For his part, Taylor-Johnson also struggled at first to nail the deceptively simple act of how Quicksilver would look while running on camera. The obvious option — shooting Taylor-Johnson running on a treadmill in front of a green screen — proved to be a non-starter. “There was no real life to it,” said Taylor-Johnson. “It looked really dull.” Instead, the production started shooting Taylor-Johnson outdoors, as he sprinted over natural terrain. “The more dynamic or the messier my arms were or the wider my legs were, [and] the more I changed up the wave and the rhythm of the running, the better,” he said. “It feels more emotional and expressive. It’s a lot more fun that way.”
And it was important to make Quicksilver’s running as distinctive as possible — thanks to the character’s appearance in both X-Men and Avengers comics, Evan Peters had already played him in 2014’s X-Men: Days of Future Past. “It’s a unique scenario,” Age of Ultron producer and Marvel Studios chief Kevin Feige, a master of understatement, told BuzzFeed News on set. “That’s the only character where that could happen, and it happened.”
Whedon said he had made it known within the Marvel offices that his plan was always to use Quicksilver in Avengers 2. “And then, you know, months after I started, they were like, [Days of Future Past] just changed Juggernaut to Quicksilver. I’m like, What?!” Both Whedon and Feige praised the central Quicksilver sequence in Days of Future Past — in which Peters races through a prison kitchen and takes out several guards who are attacking his friends — but they were also eager to downplay any comparisons audiences might try to make between the two versions of the character.
“We knew it would be very different based on the various interpretations of the character through the comic,” Feige said. “It may as well be different characters.”
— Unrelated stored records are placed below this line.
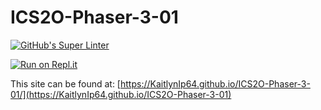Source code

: # ICS2O-Phaser-3-01

[![GitHub's Super Linter](https://github.com/KaitlynIp64/ICS2O-Phaser-3-01/workflows/GitHub's%20Super%20Linter/badge.svg)](https://github.com/KaitlynIp64/ICS2O-Phaser-3-01/actions)

[![Run on Repl.it](https://repl.it/badge/github/KaitlynIp64/ICS2O-Phaser-3-01)](https://repl.it/github/KaitlynIp64/ICS2O-Phaser-3-01)

This site can be found at: [https://KaitlynIp64.github.io/ICS2O-Phaser-3-01/](https://KaitlynIp64.github.io/ICS2O-Phaser-3-01)
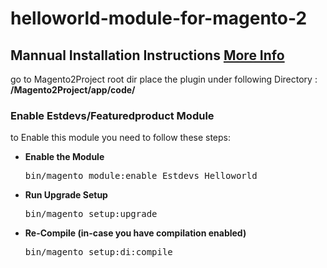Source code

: # helloworld-module-for-magento-2

<h2> Mannual Installation Instructions 
<a href="http://www.estoredevs.com/magento-2-extensions/featured-product-for-magneto2.html">More Info</a></h2> 
go to Magento2Project root dir 
place the plugin under following Directory  :<br/>
<strong>/Magento2Project/app/code/</strong>


<h3> Enable Estdevs/Featuredproduct Module</h3>
to Enable this module you need to follow these steps:

<ul>
<li>
<strong>Enable the Module</strong>
<pre>bin/magento module:enable Estdevs_Helloworld</pre></li>
<li>
<strong>Run Upgrade Setup</strong>
<pre>bin/magento setup:upgrade</pre></li>
<li>
<strong>Re-Compile (in-case you have compilation enabled)</strong>
	<pre>bin/magento setup:di:compile</pre>
</li>
</ul>
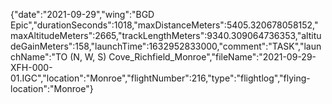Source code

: {"date":"2021-09-29","wing":"BGD Epic","durationSeconds":1018,"maxDistanceMeters":5405.320678058152,"maxAltitudeMeters":2665,"trackLengthMeters":9340.309064736353,"altitudeGainMeters":158,"launchTime":1632952833000,"comment":"TASK","launchName":"TO (N, W, S) Cove_Richfield_Monroe","fileName":"2021-09-29-XFH-000-01.IGC","location":"Monroe","flightNumber":216,"type":"flightlog","flying-location":"Monroe"}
“There’s going to be an entire season of The Flash that’s gone on before my movie too, and what Aaron is doing and what I wanted him to do is so different from what they were doing in that movie, that I think we’re fine,” Whedon added. “I think there’s room for more than one Quicksilver. But yeah, I was never thrilled.”
For Taylor-Johnson, it was doubly strange, since Peters had played one of his best friends in Kick-Ass. “I bumped into him, actually, at Comic-Con [in 2013], when we were doing Godzilla, and they were doing X-Men. I said to him, ‘How was it? How was the shoot?’” Taylor-Johnson remembered with a laugh. “I think the X-Men movies are great. I don’t fear things like that. I feel like without Scarlet Witch, you haven’t really got Quicksilver. We’re not just, like, a little moment in this. We have a story. We have a history. Yeah, OK, he’s fast as fuck, but who cares? It’s just a super power, you know? You’re gonna want to know about Tony Stark in order to love Iron Man. We want to know [Bruce] Banner before we can understand why he’s so destructive as Hulk.”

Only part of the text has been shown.